Gene therapy utilizing
lipid-based delivery systems holds tremendous promise for the treatment of
cancer. However, due to the potential adverse inflammatory and/or immune effects upon systemic administration, treatments thus far have been predominantly limited to intratumoral or regional treatment. Previous studies from our group have demonstrated the antitumor efficacy of systemically administered,
folate-targeted,
lipid-
protamine-
DNA complexes (LPD-
PEG-Folate) against
breast cancer using an immunodeficient xenogenic murine model.
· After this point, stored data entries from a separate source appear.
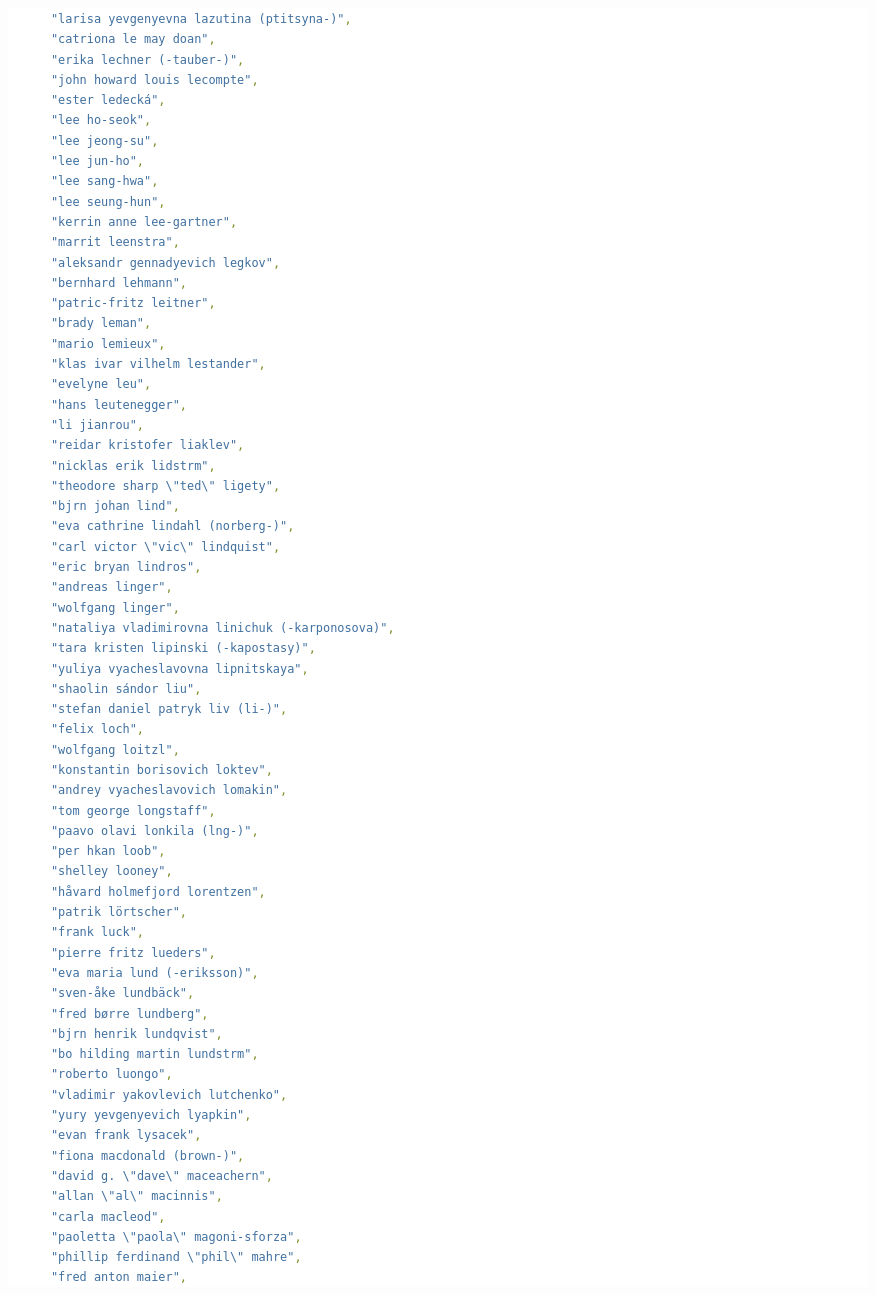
 ```yaml
      "larisa yevgenyevna lazutina (ptitsyna-)",
      "catriona le may doan",
      "erika lechner (-tauber-)",
      "john howard louis lecompte",
      "ester ledecká",
      "lee ho-seok",
      "lee jeong-su",
      "lee jun-ho",
      "lee sang-hwa",
      "lee seung-hun",
      "kerrin anne lee-gartner",
      "marrit leenstra",
      "aleksandr gennadyevich legkov",
      "bernhard lehmann",
      "patric-fritz leitner",
      "brady leman",
      "mario lemieux",
      "klas ivar vilhelm lestander",
      "evelyne leu",
      "hans leutenegger",
      "li jianrou",
      "reidar kristofer liaklev",
      "nicklas erik lidstrm",
      "theodore sharp \"ted\" ligety",
      "bjrn johan lind",
      "eva cathrine lindahl (norberg-)",
      "carl victor \"vic\" lindquist",
      "eric bryan lindros",
      "andreas linger",
      "wolfgang linger",
      "nataliya vladimirovna linichuk (-karponosova)",
      "tara kristen lipinski (-kapostasy)",
      "yuliya vyacheslavovna lipnitskaya",
      "shaolin sándor liu",
      "stefan daniel patryk liv (li-)",
      "felix loch",
      "wolfgang loitzl",
      "konstantin borisovich loktev",
      "andrey vyacheslavovich lomakin",
      "tom george longstaff",
      "paavo olavi lonkila (lng-)",
      "per hkan loob",
      "shelley looney",
      "håvard holmefjord lorentzen",
      "patrik lörtscher",
      "frank luck",
      "pierre fritz lueders",
      "eva maria lund (-eriksson)",
      "sven-åke lundbäck",
      "fred børre lundberg",
      "bjrn henrik lundqvist",
      "bo hilding martin lundstrm",
      "roberto luongo",
      "vladimir yakovlevich lutchenko",
      "yury yevgenyevich lyapkin",
      "evan frank lysacek",
      "fiona macdonald (brown-)",
      "david g. \"dave\" maceachern",
      "allan \"al\" macinnis",
      "carla macleod",
      "paoletta \"paola\" magoni-sforza",
      "phillip ferdinand \"phil\" mahre",
      "fred anton maier",
```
In the current study, the antitumor efficacy of LPD-
PEG-Folate in a syngeneic, immune competent, murine model of
breast cancer was examined. In this model, the potential inflammatory or immune responses and their effects on systemic delivery can be addressed. The 410.4 murine breast
adenocarcinoma cell line was initially evaluated in vitro for its interactions with LPD-
PEG-Folate and control LPD-PEG formulations. Utilizing fluorescently labeled formulations and fluorescence-activated cell sorting (FACS) analysis, a 1.6-fold enhancement of binding and internalization of LPD-
PEG-Folate over LPD-PEG formulations was observed, suggestive of specific receptor interaction. Increased binding was manifested as 5-26-fold increases in
luciferase gene expression in 410.4 cell transfection when comparing LPD-
PEG-Folate to LPD-PEG. Moreover, in vivo treatment of 410.4
breast tumors in BALB/c mice with i.v. injected LPD-
PEG-Folate delivering the HSV-1
thymidine kinase (TK) gene, in combination with
gancyclovir treatment, resulted in a significant reduction in mean
tumor volume (260.1 mm3) compared to the LPD-PEG-TK (914.1 mm3), as well as the vehicle (749.7 mm3) and untreated (825.3 mm3) control groups (day 25, P<.019). In addition to a reduced
tumor volume, LPD-
PEG-Folate-TK treatment also increased median survival from 25 days in the nontargeted LPD-PEG-TK groups to 31 days (P=.0011), which correlated with the termination of treatment. Together, these results demonstrate that in the context of a fully functional immune system, LPD-
PEG-Folate-TK treatment possesses significant specific antitumor efficacy and the potential for further preclinical development.